[Assignment]
Scan the records below. List lines holding "priorité".

Segment Start: Records provided

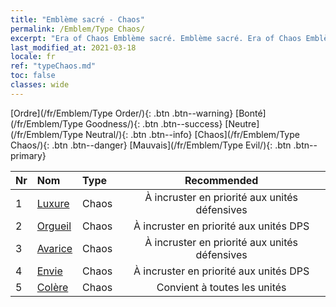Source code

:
 ```yaml
---
title: "Emblème sacré - Chaos"
permalink: /Emblem/Type Chaos/
excerpt: "Era of Chaos Emblème sacré. Emblème sacré. Era of Chaos Emblème sacré Chaos. Era of Chaos Chaos"
last_modified_at: 2021-03-18
locale: fr
ref: "typeChaos.md"
toc: false
classes: wide
---
```


  [Ordre](/fr/Emblem/Type Order/){: .btn .btn--warning}   [Bonté](/fr/Emblem/Type Goodness/){: .btn .btn--success}   [Neutre](/fr/Emblem/Type Neutral/){: .btn .btn--info}   [Chaos](/fr/Emblem/Type Chaos/){: .btn .btn--danger}   [Mauvais](/fr/Emblem/Type Evil/){: .btn .btn--primary} 

  |  Nr  |             Nom            |    Type    |   Recommended   |
  |:-----|:----------------------------|:-----------|:---------------:|
  | 1 | [Luxure](/fr/Emblem/Lust/) | Chaos | À incruster en priorité aux unités défensives | 
  | 2 | [Orgueil](/fr/Emblem/Arrogance/) | Chaos | À incruster en priorité aux unités DPS | 
  | 3 | [Avarice](/fr/Emblem/Greed/) | Chaos | À incruster en priorité aux unités défensives | 
  | 4 | [Envie](/fr/Emblem/Jealousy/) | Chaos | À incruster en priorité aux unités DPS | 
  | 5 | [Colère](/fr/Emblem/Anger/) | Chaos | Convient à toutes les unités |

Segment End: Records provided

[Worked solution]
  | 1 | [Luxure](/fr/Emblem/Lust/) | Chaos | À incruster en priorité aux unités défensives | 
  | 2 | [Orgueil](/fr/Emblem/Arrogance/) | Chaos | À incruster en priorité aux unités DPS | 
  | 3 | [Avarice](/fr/Emblem/Greed/) | Chaos | À incruster en priorité aux unités défensives | 
  | 4 | [Envie](/fr/Emblem/Jealousy/) | Chaos | À incruster en priorité aux unités DPS | 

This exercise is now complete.